Essere persone che vedono attorno a sé non <<uomini ingrati, volubili, simulatori e dissimulatori, fuggitori de’ pericoli, cupidi di guadagno>> come dice il Machiavelli, ma vedono uomini pieni di dignità, disposti a dare del loro meglio sapendo di lavorare per e con chi dimostra affetto sincero e desiderio di essere di aiuto.

Essere persone coraggiose che aspirano al meglio, mai adagiati sul già conosciuto perché c’è <<qualcosa di più>> che può essere ancora ricercato (il motto della Compagnia di Gesù è infatti magis, <<qualcosa di più>>), uomini e donne spinti ad andare ancora oltre: oltre ciò che è stato già fatto in passato, oltre ciò che è stato già tentato dagli altri, oltre lo svolgimento coscienzioso e ordinario del lavoro, oltre un servizio offerto di cuore.

Esercitare la leadership significa aspirare costantemente al meglio, senza adagiarsi mai, neanche sui successi.

Essere persone consapevoli; consapevoli soprattutto che solo chi conosce le proprie limitazioni può riuscire a superarle. Essere quindi persone capaci innanzitutto di apprezzare se stessi in quanto esseri umani dotati di talento e, proprio per questo, in grado di individuare chiaramente ogni debolezza abituale che può sviare o impedire la piena realizzazione del proprio magis.

Essere persone che esercitano la leadership in ogni momento. Le centinaia di incontri casuali che abbiamo ogni giorno sono tutte opportunità per dimostrare (o non dimostrare) il nostro rispetto verso gli altri. Le innumerevoli interazioni della durata di quindici secondi con un nostro assistente, un collega, il coniuge o i nostri figli, si trasformano in ore e ore di rapporti interpersonali. Pochi si soffermano a considerare il messaggio che inviamo nel corso di questi fugaci incontri.
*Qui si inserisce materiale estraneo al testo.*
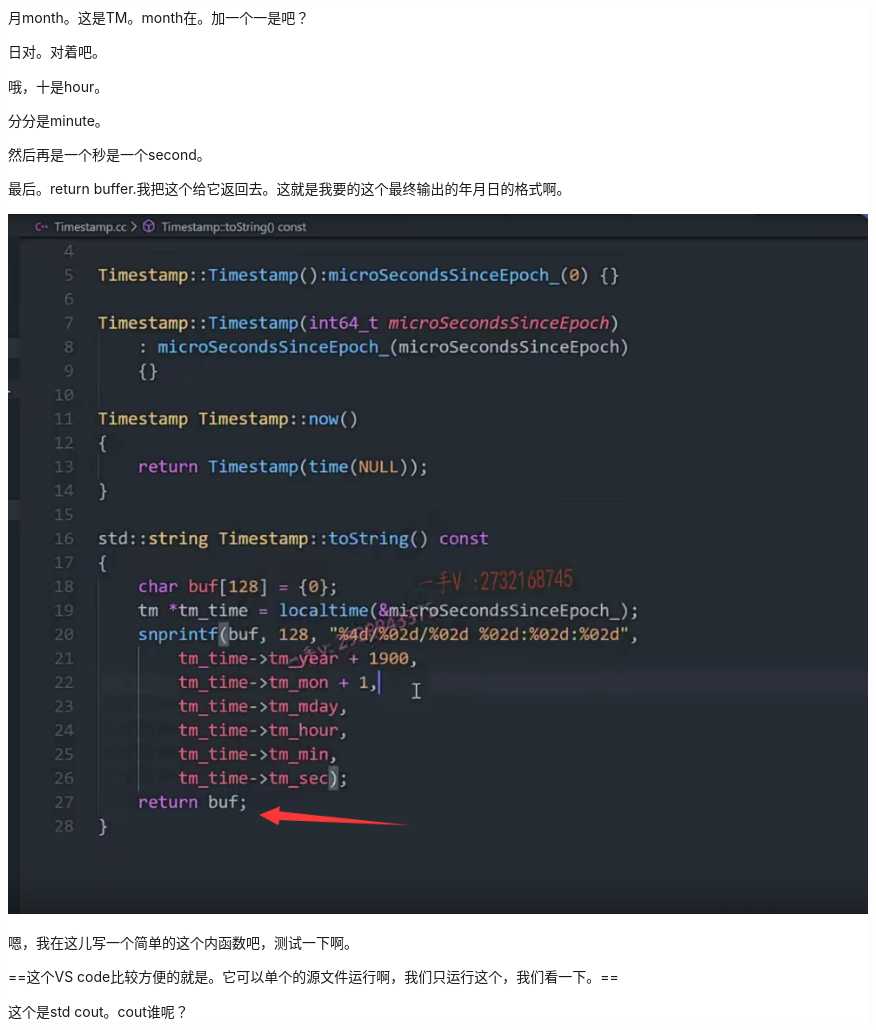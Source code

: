 月month。这是TM。month在。加一个一是吧？

日对。对着吧。

哦，十是hour。

分分是minute。

然后再是一个秒是一个second。

最后。return buffer.我把这个给它返回去。这就是我要的这个最终输出的年月日的格式啊。

![image-20230720200119910](image/image-20230720200119910.png)



嗯，我在这儿写一个简单的这个内函数吧，测试一下啊。

==这个VS code比较方便的就是。它可以单个的源文件运行啊，我们只运行这个，我们看一下。==

这个是std cout。cout谁呢？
Aspettiamo il Grande Momento per poter dimostrare di essere un Leader con la L maiuscola, ma quel grande momento puntualmente non arriva mai proprio perché lasciamo scivolare in maniera inerte i piccoli momenti in cui è possibile dimostrare la leadership con la l minuscola. Invece sono proprio quei pochi secondi, all’interno di un ascensore ad esempio, la prima e principale opportunità in cui esercitare la leadership.

Questa impostazione nasce dall’eredità lasciata da Ignazio di Loyola (il fondatore dell’ordine dei Gesuiti), che coniuga umiltà, ottimismo ed eroismo.

Umiltà, perché si ammette che, in ultima analisi, ognuno di noi può controllare soltanto le proprie azioni.

Ottimismo, perché si riconosce che le azioni umane sono in grado di esercitare una profonda influenza non solo nel momento presente ma anche a distanza di anni.

Eroismo, perché è solo l’atteggiamento eroico che fa dell’essere umano un sognatore e al tempo stesso un infaticabile pragmatico.

 

E’ solo l’atteggiamento eroico che fa dell’essere umano un sognatore e allo stesso tempo un infaticabile pragmatico.